SOURCE DATA START

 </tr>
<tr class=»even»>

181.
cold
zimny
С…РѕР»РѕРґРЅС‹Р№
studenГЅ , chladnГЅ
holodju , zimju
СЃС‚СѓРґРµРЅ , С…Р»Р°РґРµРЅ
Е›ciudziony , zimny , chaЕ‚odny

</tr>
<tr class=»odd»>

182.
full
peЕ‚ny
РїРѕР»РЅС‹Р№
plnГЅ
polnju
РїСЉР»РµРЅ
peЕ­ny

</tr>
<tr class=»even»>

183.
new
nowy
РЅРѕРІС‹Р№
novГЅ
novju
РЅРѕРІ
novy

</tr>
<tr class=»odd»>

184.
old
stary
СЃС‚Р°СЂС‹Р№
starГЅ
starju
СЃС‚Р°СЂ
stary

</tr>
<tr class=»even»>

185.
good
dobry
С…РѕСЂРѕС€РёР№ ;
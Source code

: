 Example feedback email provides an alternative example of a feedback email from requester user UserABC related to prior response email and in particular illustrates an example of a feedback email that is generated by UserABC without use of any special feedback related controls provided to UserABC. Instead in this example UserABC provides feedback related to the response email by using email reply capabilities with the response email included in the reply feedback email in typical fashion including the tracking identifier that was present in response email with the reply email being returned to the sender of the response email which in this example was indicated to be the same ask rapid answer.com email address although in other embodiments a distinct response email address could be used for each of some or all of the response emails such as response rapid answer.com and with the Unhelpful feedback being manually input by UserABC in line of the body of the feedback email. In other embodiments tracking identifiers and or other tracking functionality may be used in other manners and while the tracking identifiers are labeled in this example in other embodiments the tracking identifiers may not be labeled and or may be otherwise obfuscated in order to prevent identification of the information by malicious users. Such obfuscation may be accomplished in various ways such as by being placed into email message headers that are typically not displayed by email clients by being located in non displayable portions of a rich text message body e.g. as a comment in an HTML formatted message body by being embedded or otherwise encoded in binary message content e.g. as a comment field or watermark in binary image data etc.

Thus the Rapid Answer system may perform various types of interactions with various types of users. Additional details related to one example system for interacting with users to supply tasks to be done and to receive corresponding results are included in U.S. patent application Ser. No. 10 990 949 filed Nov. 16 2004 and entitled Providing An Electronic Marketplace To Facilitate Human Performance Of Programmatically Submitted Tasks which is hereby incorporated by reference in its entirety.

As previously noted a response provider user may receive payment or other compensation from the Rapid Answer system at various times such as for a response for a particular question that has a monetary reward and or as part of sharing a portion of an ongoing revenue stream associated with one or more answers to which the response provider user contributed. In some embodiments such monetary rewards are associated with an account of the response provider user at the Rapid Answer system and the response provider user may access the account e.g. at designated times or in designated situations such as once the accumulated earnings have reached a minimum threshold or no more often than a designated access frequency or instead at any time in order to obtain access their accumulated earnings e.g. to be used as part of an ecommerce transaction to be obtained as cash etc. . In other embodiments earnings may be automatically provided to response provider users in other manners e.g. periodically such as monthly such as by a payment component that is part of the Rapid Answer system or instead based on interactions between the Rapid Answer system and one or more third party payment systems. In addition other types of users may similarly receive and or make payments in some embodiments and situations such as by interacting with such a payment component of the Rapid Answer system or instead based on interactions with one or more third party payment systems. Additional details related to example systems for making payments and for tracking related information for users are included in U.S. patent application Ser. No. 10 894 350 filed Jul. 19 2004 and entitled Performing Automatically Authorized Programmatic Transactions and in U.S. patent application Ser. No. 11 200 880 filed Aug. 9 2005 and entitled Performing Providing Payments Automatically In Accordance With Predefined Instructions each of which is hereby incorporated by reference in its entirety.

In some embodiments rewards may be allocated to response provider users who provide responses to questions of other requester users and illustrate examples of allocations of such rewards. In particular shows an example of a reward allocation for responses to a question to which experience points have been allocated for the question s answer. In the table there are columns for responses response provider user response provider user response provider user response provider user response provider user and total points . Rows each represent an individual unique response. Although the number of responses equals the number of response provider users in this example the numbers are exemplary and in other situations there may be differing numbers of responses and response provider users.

SOURCE DATA END

### [EXERCISE INSTRUCTIONS]
"Source code" marks the last line to print; print everything from the first line of the data through that line, unchanged, and nothing more.

### [RESPONSE]
 </tr>
<tr class=»even»>

181.
cold
zimny
С…РѕР»РѕРґРЅС‹Р№
studenГЅ , chladnГЅ
holodju , zimju
СЃС‚СѓРґРµРЅ , С…Р»Р°РґРµРЅ
Е›ciudziony , zimny , chaЕ‚odny

</tr>
<tr class=»odd»>

182.
full
peЕ‚ny
РїРѕР»РЅС‹Р№
plnГЅ
polnju
РїСЉР»РµРЅ
peЕ­ny

</tr>
<tr class=»even»>

183.
new
nowy
РЅРѕРІС‹Р№
novГЅ
novju
РЅРѕРІ
novy

</tr>
<tr class=»odd»>

184.
old
stary
СЃС‚Р°СЂС‹Р№
starГЅ
starju
СЃС‚Р°СЂ
stary

</tr>
<tr class=»even»>

185.
good
dobry
С…РѕСЂРѕС€РёР№ ;
Source code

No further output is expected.